> [ASSIGNED TASK] Please reproduce the data exactly and omit the pictures.

Top of INPUT RECORDS

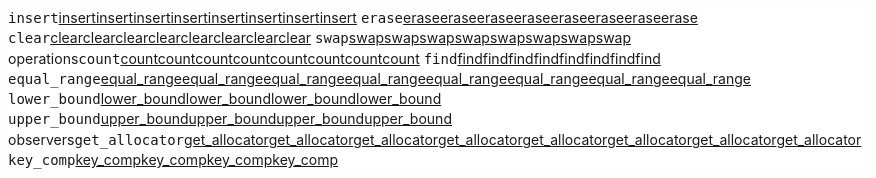 <tr><td><tt>insert</tt></td><td class="cpp98"><a href="/set::insert">insert</a></td><td class="cpp98"><a href="/multiset::insert">insert</a></td><td class="cpp98"><a href="/map::insert">insert</a></td><td class="cpp98"><a href="/multimap::insert">insert</a></td><td class="cpp11"><a href="/unordered_set::insert">insert</a></td><td class="cpp11"><a href="/unordered_multiset::insert">insert</a></td><td class="cpp11"><a href="/unordered_map::insert">insert</a></td><td class="cpp11"><a href="/unordered_multimap::insert">insert</a></td></tr>
<tr><td><tt>erase</tt></td><td class="cpp98"><a href="/set::erase">erase</a></td><td class="cpp98"><a href="/multiset::erase">erase</a></td><td class="cpp98"><a href="/map::erase">erase</a></td><td class="cpp98"><a href="/multimap::erase">erase</a></td><td class="cpp11"><a href="/unordered_set::erase">erase</a></td><td class="cpp11"><a href="/unordered_multiset::erase">erase</a></td><td class="cpp11"><a href="/unordered_map::erase">erase</a></td><td class="cpp11"><a href="/unordered_multimap::erase">erase</a></td></tr>
<tr><td><tt>clear</tt></td><td class="cpp98"><a href="/set::clear">clear</a></td><td class="cpp98"><a href="/multiset::clear">clear</a></td><td class="cpp98"><a href="/map::clear">clear</a></td><td class="cpp98"><a href="/multimap::clear">clear</a></td><td class="cpp11"><a href="/unordered_set::clear">clear</a></td><td class="cpp11"><a href="/unordered_multiset::clear">clear</a></td><td class="cpp11"><a href="/unordered_map::clear">clear</a></td><td class="cpp11"><a href="/unordered_multimap::clear">clear</a></td></tr>
<tr><td><tt>swap</tt></td><td class="cpp98"><a href="/set::swap">swap</a></td><td class="cpp98"><a href="/multiset::swap">swap</a></td><td class="cpp98"><a href="/map::swap">swap</a></td><td class="cpp98"><a href="/multimap::swap">swap</a></td><td class="cpp11"><a href="/unordered_set::swap">swap</a></td><td class="cpp11"><a href="/unordered_multiset::swap">swap</a></td><td class="cpp11"><a href="/unordered_map::swap">swap</a></td><td class="cpp11"><a href="/unordered_multimap::swap">swap</a></td></tr>
<tr><td rowspan="5">operations</td><td><tt>count</tt></td><td class="cpp98"><a href="/set::count">count</a></td><td class="cpp98"><a href="/multiset::count">count</a></td><td class="cpp98"><a href="/map::count">count</a></td><td class="cpp98"><a href="/multimap::count">count</a></td><td class="cpp11"><a href="/unordered_set::count">count</a></td><td class="cpp11"><a href="/unordered_multiset::count">count</a></td><td class="cpp11"><a href="/unordered_map::count">count</a></td><td class="cpp11"><a href="/unordered_multimap::count">count</a></td></tr>
<tr><td><tt>find</tt></td><td class="cpp98"><a href="/set::find">find</a></td><td class="cpp98"><a href="/multiset::find">find</a></td><td class="cpp98"><a href="/map::find">find</a></td><td class="cpp98"><a href="/multimap::find">find</a></td><td class="cpp11"><a href="/unordered_set::find">find</a></td><td class="cpp11"><a href="/unordered_multiset::find">find</a></td><td class="cpp11"><a href="/unordered_map::find">find</a></td><td class="cpp11"><a href="/unordered_multimap::find">find</a></td></tr>
<tr><td><tt>equal_range</tt></td><td class="cpp98"><a href="/set::equal_range">equal_range</a></td><td class="cpp98"><a href="/multiset::equal_range">equal_range</a></td><td class="cpp98"><a href="/map::equal_range">equal_range</a></td><td class="cpp98"><a href="/multimap::equal_range">equal_range</a></td><td class="cpp11"><a href="/unordered_set::equal_range">equal_range</a></td><td class="cpp11"><a href="/unordered_multiset::equal_range">equal_range</a></td><td class="cpp11"><a href="/unordered_map::equal_range">equal_range</a></td><td class="cpp11"><a href="/unordered_multimap::equal_range">equal_range</a></td></tr>
<tr><td><tt>lower_bound</tt></td><td class="cpp98"><a href="/set::lower_bound">lower_bound</a></td><td class="cpp98"><a href="/multiset::lower_bound">lower_bound</a></td><td class="cpp98"><a href="/map::lower_bound">lower_bound</a></td><td class="cpp98"><a href="/multimap::lower_bound">lower_bound</a></td><td class="none"> </td><td class="none"> </td><td class="none"> </td><td class="none"> </td></tr>
<tr><td><tt>upper_bound</tt></td><td class="cpp98"><a href="/set::upper_bound">upper_bound</a></td><td class="cpp98"><a href="/multiset::upper_bound">upper_bound</a></td><td class="cpp98"><a href="/map::upper_bound">upper_bound</a></td><td class="cpp98"><a href="/multimap::upper_bound">upper_bound</a></td><td class="none"> </td><td class="none"> </td><td class="none"> </td><td class="none"> </td></tr>
<tr><td rowspan="5">observers</td><td><tt>get_allocator</tt></td><td class="cpp98"><a href="/set::get_allocator">get_allocator</a></td><td class="cpp98"><a href="/multiset::get_allocator">get_allocator</a></td><td class="cpp98"><a href="/map::get_allocator">get_allocator</a></td><td class="cpp98"><a href="/multimap::get_allocator">get_allocator</a></td><td class="cpp11"><a href="/unordered_set::get_allocator">get_allocator</a></td><td class="cpp11"><a href="/unordered_multiset::get_allocator">get_allocator</a></td><td class="cpp11"><a href="/unordered_map::get_allocator">get_allocator</a></td><td class="cpp11"><a href="/unordered_multimap::get_allocator">get_allocator</a></td></tr>
<tr><td><tt>key_comp</tt></td><td class="cpp98"><a href="/set::key_comp">key_comp</a></td><td class="cpp98"><a href="/multiset::key_comp">key_comp</a></td><td class="cpp98"><a href="/map::key_comp">key_comp</a></td><td class="cpp98"><a href="/multimap::key_comp">key_comp</a></td><td class="none"> </td><td class="none"> </td><td class="none"> </td><td class="none"> </td></tr>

Bottom of INPUT RECORDS

> [ANSWER TO THE PROBLEM]
 <tr><td><tt>insert</tt></td><td class="cpp98"><a href="/set::insert">insert</a></td><td class="cpp98"><a href="/multiset::insert">insert</a></td><td class="cpp98"><a href="/map::insert">insert</a></td><td class="cpp98"><a href="/multimap::insert">insert</a></td><td class="cpp11"><a href="/unordered_set::insert">insert</a></td><td class="cpp11"><a href="/unordered_multiset::insert">insert</a></td><td class="cpp11"><a href="/unordered_map::insert">insert</a></td><td class="cpp11"><a href="/unordered_multimap::insert">insert</a></td></tr>
<tr><td><tt>erase</tt></td><td class="cpp98"><a href="/set::erase">erase</a></td><td class="cpp98"><a href="/multiset::erase">erase</a></td><td class="cpp98"><a href="/map::erase">erase</a></td><td class="cpp98"><a href="/multimap::erase">erase</a></td><td class="cpp11"><a href="/unordered_set::erase">erase</a></td><td class="cpp11"><a href="/unordered_multiset::erase">erase</a></td><td class="cpp11"><a href="/unordered_map::erase">erase</a></td><td class="cpp11"><a href="/unordered_multimap::erase">erase</a></td></tr>
<tr><td><tt>clear</tt></td><td class="cpp98"><a href="/set::clear">clear</a></td><td class="cpp98"><a href="/multiset::clear">clear</a></td><td class="cpp98"><a href="/map::clear">clear</a></td><td class="cpp98"><a href="/multimap::clear">clear</a></td><td class="cpp11"><a href="/unordered_set::clear">clear</a></td><td class="cpp11"><a href="/unordered_multiset::clear">clear</a></td><td class="cpp11"><a href="/unordered_map::clear">clear</a></td><td class="cpp11"><a href="/unordered_multimap::clear">clear</a></td></tr>
<tr><td><tt>swap</tt></td><td class="cpp98"><a href="/set::swap">swap</a></td><td class="cpp98"><a href="/multiset::swap">swap</a></td><td class="cpp98"><a href="/map::swap">swap</a></td><td class="cpp98"><a href="/multimap::swap">swap</a></td><td class="cpp11"><a href="/unordered_set::swap">swap</a></td><td class="cpp11"><a href="/unordered_multiset::swap">swap</a></td><td class="cpp11"><a href="/unordered_map::swap">swap</a></td><td class="cpp11"><a href="/unordered_multimap::swap">swap</a></td></tr>
<tr><td rowspan="5">operations</td><td><tt>count</tt></td><td class="cpp98"><a href="/set::count">count</a></td><td class="cpp98"><a href="/multiset::count">count</a></td><td class="cpp98"><a href="/map::count">count</a></td><td class="cpp98"><a href="/multimap::count">count</a></td><td class="cpp11"><a href="/unordered_set::count">count</a></td><td class="cpp11"><a href="/unordered_multiset::count">count</a></td><td class="cpp11"><a href="/unordered_map::count">count</a></td><td class="cpp11"><a href="/unordered_multimap::count">count</a></td></tr>
<tr><td><tt>find</tt></td><td class="cpp98"><a href="/set::find">find</a></td><td class="cpp98"><a href="/multiset::find">find</a></td><td class="cpp98"><a href="/map::find">find</a></td><td class="cpp98"><a href="/multimap::find">find</a></td><td class="cpp11"><a href="/unordered_set::find">find</a></td><td class="cpp11"><a href="/unordered_multiset::find">find</a></td><td class="cpp11"><a href="/unordered_map::find">find</a></td><td class="cpp11"><a href="/unordered_multimap::find">find</a></td></tr>
<tr><td><tt>equal_range</tt></td><td class="cpp98"><a href="/set::equal_range">equal_range</a></td><td class="cpp98"><a href="/multiset::equal_range">equal_range</a></td><td class="cpp98"><a href="/map::equal_range">equal_range</a></td><td class="cpp98"><a href="/multimap::equal_range">equal_range</a></td><td class="cpp11"><a href="/unordered_set::equal_range">equal_range</a></td><td class="cpp11"><a href="/unordered_multiset::equal_range">equal_range</a></td><td class="cpp11"><a href="/unordered_map::equal_range">equal_range</a></td><td class="cpp11"><a href="/unordered_multimap::equal_range">equal_range</a></td></tr>
<tr><td><tt>lower_bound</tt></td><td class="cpp98"><a href="/set::lower_bound">lower_bound</a></td><td class="cpp98"><a href="/multiset::lower_bound">lower_bound</a></td><td class="cpp98"><a href="/map::lower_bound">lower_bound</a></td><td class="cpp98"><a href="/multimap::lower_bound">lower_bound</a></td><td class="none"> </td><td class="none"> </td><td class="none"> </td><td class="none"> </td></tr>
<tr><td><tt>upper_bound</tt></td><td class="cpp98"><a href="/set::upper_bound">upper_bound</a></td><td class="cpp98"><a href="/multiset::upper_bound">upper_bound</a></td><td class="cpp98"><a href="/map::upper_bound">upper_bound</a></td><td class="cpp98"><a href="/multimap::upper_bound">upper_bound</a></td><td class="none"> </td><td class="none"> </td><td class="none"> </td><td class="none"> </td></tr>
<tr><td rowspan="5">observers</td><td><tt>get_allocator</tt></td><td class="cpp98"><a href="/set::get_allocator">get_allocator</a></td><td class="cpp98"><a href="/multiset::get_allocator">get_allocator</a></td><td class="cpp98"><a href="/map::get_allocator">get_allocator</a></td><td class="cpp98"><a href="/multimap::get_allocator">get_allocator</a></td><td class="cpp11"><a href="/unordered_set::get_allocator">get_allocator</a></td><td class="cpp11"><a href="/unordered_multiset::get_allocator">get_allocator</a></td><td class="cpp11"><a href="/unordered_map::get_allocator">get_allocator</a></td><td class="cpp11"><a href="/unordered_multimap::get_allocator">get_allocator</a></td></tr>
<tr><td><tt>key_comp</tt></td><td class="cpp98"><a href="/set::key_comp">key_comp</a></td><td class="cpp98"><a href="/multiset::key_comp">key_comp</a></td><td class="cpp98"><a href="/map::key_comp">key_comp</a></td><td class="cpp98"><a href="/multimap::key_comp">key_comp</a></td><td class="none"> </td><td class="none"> </td><td class="none"> </td><td class="none"> </td></tr>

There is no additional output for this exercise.